EXERCISE: Please reproduce the entries below exactly as they stand, but leave the pictures out.

┌─ DATA SHOWN

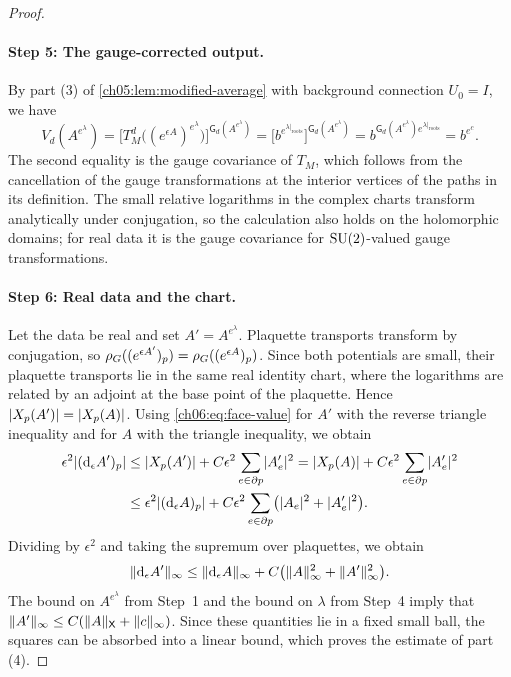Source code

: \begin{proof}
\paragraph{Step 5: The gauge-corrected output.}
By part (3) of \cref{ch05:lem:modified-average} with background connection $U_0=I$, we have
\[
 V_d(A^{e^\lambda})=\bigl[T_M^d\bigl((e^{\epsilon A})^{e^\lambda}\bigr)\bigr]^{\mathsf G_d(A^{e^\lambda})}=\bigl[b^{e^{\lambda|_{\mathrm{roots}}}}\bigr]^{\mathsf G_d(A^{e^\lambda})}=b^{\mathsf G_d(A^{e^\lambda})e^{\lambda|_{\mathrm{roots}}}}=b^{e^c}.
\]
The second equality is the gauge covariance of $T_M$, which follows from the cancellation of the gauge transformations at the interior vertices of the paths in its definition. The small relative logarithms in the complex charts transform analytically under conjugation, so the calculation also holds on the holomorphic domains; for real data it is the gauge covariance for $\SU$-valued gauge transformations.

\paragraph{Step 6: Real data and the chart.}
Let the data be real and set $A'=A^{e^\lambda}$. Plaquette transports transform by conjugation, so $\groupdist((e^{\epsilon A'})_p)=\groupdist((e^{\epsilon A})_p)$. Since both potentials are small, their plaquette transports lie in the same real identity chart, where the logarithms are related by an adjoint at the base point of the plaquette. Hence $\abs{X_p(A')}=\abs{X_p(A)}$. Using \eqref{ch06:eq:face-value} for $A'$ with the reverse triangle inequality and for $A$ with the triangle inequality, we obtain
\begin{equation}\label{ch06:eq:gauge-curl-comparison}
 \begin{split}
 \epsilon^2\abs{(\mathrm d_\epsilon A')_p}&\le\abs{X_p(A')}+C\epsilon^2\sum_{e\in\partial p}\abs{A'_e}^2=\abs{X_p(A)}+C\epsilon^2\sum_{e\in\partial p}\abs{A'_e}^2\\
 &\le\epsilon^2\abs{(\mathrm d_\epsilon A)_p}+C\epsilon^2\sum_{e\in\partial p}\bigl(\abs{A_e}^2+\abs{A'_e}^2\bigr).
 \end{split}
\end{equation}
Dividing by $\epsilon^2$ and taking the supremum over plaquettes, we obtain
\[
 \norm{\mathrm d_\epsilon A'}_\infty\le\norm{\mathrm d_\epsilon A}_\infty+C\bigl(\norm A_\infty^2+\norm{A'}_\infty^2\bigr).
\]
The bound on $A^{e^\lambda}$ from Step~1 and the bound on $\lambda$ from Step~4 imply that $\norm{A'}_\infty\le C(\norm A_{\mathsf X}+\norm c_\infty)$. Since these quantities lie in a fixed small ball, the squares can be absorbed into a linear bound, which proves the estimate of part (4).


\end{proof}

└─

RESPONSE TO THE EXERCISE:
Source code

: \begin{proof}
\paragraph{Step 5: The gauge-corrected output.}
By part (3) of \cref{ch05:lem:modified-average} with background connection $U_0=I$, we have
\[
 V_d(A^{e^\lambda})=\bigl[T_M^d\bigl((e^{\epsilon A})^{e^\lambda}\bigr)\bigr]^{\mathsf G_d(A^{e^\lambda})}=\bigl[b^{e^{\lambda|_{\mathrm{roots}}}}\bigr]^{\mathsf G_d(A^{e^\lambda})}=b^{\mathsf G_d(A^{e^\lambda})e^{\lambda|_{\mathrm{roots}}}}=b^{e^c}.
\]
The second equality is the gauge covariance of $T_M$, which follows from the cancellation of the gauge transformations at the interior vertices of the paths in its definition. The small relative logarithms in the complex charts transform analytically under conjugation, so the calculation also holds on the holomorphic domains; for real data it is the gauge covariance for $\SU$-valued gauge transformations.

\paragraph{Step 6: Real data and the chart.}
Let the data be real and set $A'=A^{e^\lambda}$. Plaquette transports transform by conjugation, so $\groupdist((e^{\epsilon A'})_p)=\groupdist((e^{\epsilon A})_p)$. Since both potentials are small, their plaquette transports lie in the same real identity chart, where the logarithms are related by an adjoint at the base point of the plaquette. Hence $\abs{X_p(A')}=\abs{X_p(A)}$. Using \eqref{ch06:eq:face-value} for $A'$ with the reverse triangle inequality and for $A$ with the triangle inequality, we obtain
\begin{equation}\label{ch06:eq:gauge-curl-comparison}
 \begin{split}
 \epsilon^2\abs{(\mathrm d_\epsilon A')_p}&\le\abs{X_p(A')}+C\epsilon^2\sum_{e\in\partial p}\abs{A'_e}^2=\abs{X_p(A)}+C\epsilon^2\sum_{e\in\partial p}\abs{A'_e}^2\\
 &\le\epsilon^2\abs{(\mathrm d_\epsilon A)_p}+C\epsilon^2\sum_{e\in\partial p}\bigl(\abs{A_e}^2+\abs{A'_e}^2\bigr).
 \end{split}
\end{equation}
Dividing by $\epsilon^2$ and taking the supremum over plaquettes, we obtain
\[
 \norm{\mathrm d_\epsilon A'}_\infty\le\norm{\mathrm d_\epsilon A}_\infty+C\bigl(\norm A_\infty^2+\norm{A'}_\infty^2\bigr).
\]
The bound on $A^{e^\lambda}$ from Step~1 and the bound on $\lambda$ from Step~4 imply that $\norm{A'}_\infty\le C(\norm A_{\mathsf X}+\norm c_\infty)$. Since these quantities lie in a fixed small ball, the squares can be absorbed into a linear bound, which proves the estimate of part (4).


\end{proof}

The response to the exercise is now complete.